*Problem statement*: Pick each line containing "getVal" out of the records.
..............................
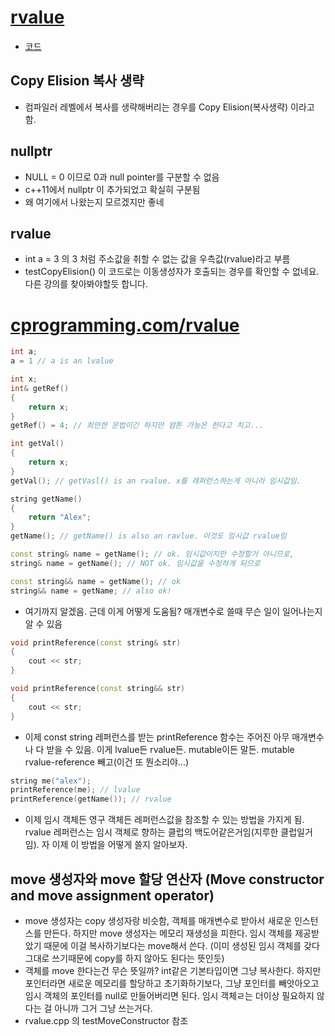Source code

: # [rvalue](https://modoocode.com/227)
- [코드](./rvalue.cpp)

## Copy Elision 복사 생략
- 컴파일러 레벨에서 복사를 생략해버리는 경우를 Copy Elision(복사생략) 이라고 함.

## nullptr
- NULL = 0 이므로 0과 null pointer를 구분할 수 없음
- c++11에서 nullptr 이 추가되었고 확실히 구분됨
- 왜 여기에서 나왔는지 모르겠지만 좋네

## rvalue
- int a = 3 의 3 처럼 주소값을 취할 수 없는 값을 우측값(rvalue)라고 부름
- testCopyElision() 이 코드로는 이동생성자가 호출되는 경우를 확인할 수 없네요. 다른 강의를 찾아봐야할듯 합니다.


# [cprogramming.com/rvalue](https://www.cprogramming.com/c++11/rvalue-references-and-move-semantics-in-c++11.html)

```cpp
int a;
a = 1 // a is an lvalue

int x;
int& getRef()
{
    return x;
}
getRef() = 4; // 희안한 문법이긴 하지만 암튼 가능은 한다고 치고...

int getVal()
{
    return x;
}
getVal(); // getVasl() is an rvalue. x를 레퍼런스하는게 아니라 임시값임.

string getName()
{
    return "Alex";
}
getName(); // getName() is also an ravlue. 이것도 임시값 rvalue임

const string& name = getName(); // ok. 임시값이지만 수정할거 아니므로,
string& name = getName(); // NOT ok. 임시값을 수정하게 되므로

const string&& name = getName(); // ok
string&& name = getName; // also ok!
```

- 여기까지 알겠음. 근데 이게 어떻게 도움됨? 매개변수로 쓸때 무슨 일이 일어나는지 알 수 있음

```cpp
void printReference(const string& str)
{
    cout << str;
}

void printReference(const string&& str)
{
    cout << str;
}
```

- 이제 const string 레퍼런스를 받는 printReference 함수는 주어진 아무 매개변수나 다 받을 수 있음. 이게 lvalue든 rvalue든. mutable이든 말든. mutable rvalue-reference 빼고(이건 또 뭔소리야...)

```cpp
string me("alex");
printReference(me); // lvalue
printReference(getName()); // rvalue
```

- 이제 임시 객체든 영구 객체든 레퍼런스값을 참조할 수 있는 방법을 가지게 됨. rvalue 레퍼런스는 임시 객체로 향하는 클럽의 백도어같은거임(지루한 클럽일거임). 자 이제 이 방법을 어떻게 쓸지 알아보자.

## move 생성자와 move 할당 연산자 (Move constructor and move assignment operator)
- move 생성자는 copy 생성자랑 비슷함, 객체를 매개변수로 받아서 새로운 인스턴스를 만든다. 하지만 move 생성자는 메모리 재생성을 피한다. 임시 객체를 제공받았기 때문에 이걸 복사하기보다는 move해서 쓴다. (이미 생성된 임시 객체를 갖다 그대로 쓰기때문에 copy를 하지 않아도 된다는 뜻인듯)
- 객체를 move 한다는건 무슨 뜻일까? int같은 기본타입이면 그냥 복사한다. 하지만 포인터라면 새로운 메모리를 할당하고 초기화하기보다, 그냥 포인터를 빼앗아오고 임시 객체의 포인터를 null로 만들어버리면 된다. 임시 객체ㄹ는 더이상 필요하지 않다는 걸 아니까 그거 그냥 쓰는거다.
- rvalue.cpp 의 testMoveConstructor 참조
..............................
*Solution for this problem*:
int getVal()
getVal(); // getVasl() is an rvalue. x를 레퍼런스하는게 아니라 임시값임.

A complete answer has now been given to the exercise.